At column 1100 he said:
I am not at all distressed by the provisions of Section 36 as some of my colleagues in these benches would appear to be. I am very glad that at last the Minister is taking a strong hand in the matter of the behaviour of district justices.
That is behaviour.
More than one district justice in this country has shown complete disregard and disrespect for the people whom they are obliged to serve. I can honestly say that these men brought the district court, which is, generally speaking, of a high standard, into absolute disrepute by their contempt through lack of punctuality.
Now it is behaviour and it is mainly lack of punctuality.
He went on to say:
I myself sat for an hour and a quarter waiting for a district justice to arrive to hold a court. I am accordingly glad to see that the Minister has at last become sensitive to such a problem. It is not before time that this is being done; it has been going on for years, and I am glad that justices are being put on notice that they will have to do their job for which they are being well paid.
That is the matter of behaviour and we know that could be dealt with in a completely different way and without this peculiar machinery being thrown in.
Deputy Barrett continued, and this was not quoted:
I do not think there is any need to be apprehensive about subsection (3) (a) of Section 36. It does not mean the justices, when they come to talk with the President of the District Court, have to bow the knee or even pay any attention to what the learned President of that court may say.
Then he quotes the subsection and comments upon that:
It does not impose upon any district justice any obligation to pay the slightest attention to what the President of the District Court says.

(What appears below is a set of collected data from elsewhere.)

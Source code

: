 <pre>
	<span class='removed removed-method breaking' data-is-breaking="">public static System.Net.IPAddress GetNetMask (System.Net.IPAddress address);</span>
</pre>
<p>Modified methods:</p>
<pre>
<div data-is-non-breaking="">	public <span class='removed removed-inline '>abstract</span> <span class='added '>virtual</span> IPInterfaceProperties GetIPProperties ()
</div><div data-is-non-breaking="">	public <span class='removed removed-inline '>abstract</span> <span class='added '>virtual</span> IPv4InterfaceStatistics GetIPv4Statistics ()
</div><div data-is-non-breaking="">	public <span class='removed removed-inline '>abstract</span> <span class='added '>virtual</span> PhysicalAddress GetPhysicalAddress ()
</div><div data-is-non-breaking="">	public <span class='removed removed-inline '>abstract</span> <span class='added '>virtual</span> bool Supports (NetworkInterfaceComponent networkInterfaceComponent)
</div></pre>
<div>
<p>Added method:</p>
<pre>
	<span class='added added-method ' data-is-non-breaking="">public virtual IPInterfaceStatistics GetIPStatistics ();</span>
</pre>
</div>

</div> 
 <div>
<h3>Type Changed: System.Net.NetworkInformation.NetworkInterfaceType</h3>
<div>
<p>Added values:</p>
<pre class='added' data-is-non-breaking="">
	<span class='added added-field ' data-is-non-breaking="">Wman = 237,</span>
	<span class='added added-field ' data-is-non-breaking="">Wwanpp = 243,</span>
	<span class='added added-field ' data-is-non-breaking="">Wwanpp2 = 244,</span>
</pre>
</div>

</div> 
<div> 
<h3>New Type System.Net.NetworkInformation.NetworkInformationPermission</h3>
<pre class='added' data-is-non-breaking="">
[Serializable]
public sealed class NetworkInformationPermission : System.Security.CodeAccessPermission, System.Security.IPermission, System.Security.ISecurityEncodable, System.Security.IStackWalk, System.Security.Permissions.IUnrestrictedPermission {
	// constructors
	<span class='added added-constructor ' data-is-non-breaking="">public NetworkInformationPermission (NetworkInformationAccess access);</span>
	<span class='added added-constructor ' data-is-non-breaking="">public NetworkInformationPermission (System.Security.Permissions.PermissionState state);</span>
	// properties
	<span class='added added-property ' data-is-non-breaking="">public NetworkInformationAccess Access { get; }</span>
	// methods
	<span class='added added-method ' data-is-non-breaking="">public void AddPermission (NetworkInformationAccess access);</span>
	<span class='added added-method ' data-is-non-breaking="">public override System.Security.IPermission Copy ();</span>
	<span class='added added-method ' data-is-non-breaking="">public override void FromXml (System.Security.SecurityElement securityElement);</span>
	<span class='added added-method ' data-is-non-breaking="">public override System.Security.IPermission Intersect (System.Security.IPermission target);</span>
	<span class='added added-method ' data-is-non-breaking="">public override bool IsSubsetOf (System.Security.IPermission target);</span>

As far as I can see, the section simply envisages getting the district justices together under the learned President of the District Court in the hope that somebody will say something of use to his colleagues during the course of the meetings. They can go home as they came up.
A later comment was:
I do not think the meetings envisaged in this Bill will be as useful as the Minister seems to hope because any ordinary district justice should be able to keep himself up to date and should be able to know what jurisdiction he has. Apart from the ordinary mistake any judicial personage may make, from the Chief Justice down to a district justice, the ordinary justice of the district court knows the jurisdiction he holds and the administration should not alter very much from district to district.
At the bottom of column 1101 he said:
One thing I feel some anxiety about is the reference to the general level of fines and other penalties. Whilst it is true in practice that district justices need not pay any attention to what the President of the District Court says about the level of fines or other penalties, we should be practical in our approach and we should realise that in any human society the personal outlook of any person who is appointed to any position whatever, be it Minister, district justice, Ceann Comhairle or anything else, is bound to be coloured by the human failings or the human attributes of the person concerned. It is a bad thing to try to effect uniformity in a matter of that nature where it is so pre-eminently a matter for the individual conscience of every district justice.
The rest of his speech was about the use of the Irish terms.
People on this side of the House may have said various things about the appointments being made but when it came to functions and powers, with the exception of Deputy Barrett, there was no commendation of the proposal in the legislation saving only with regard to the matter of behaviour.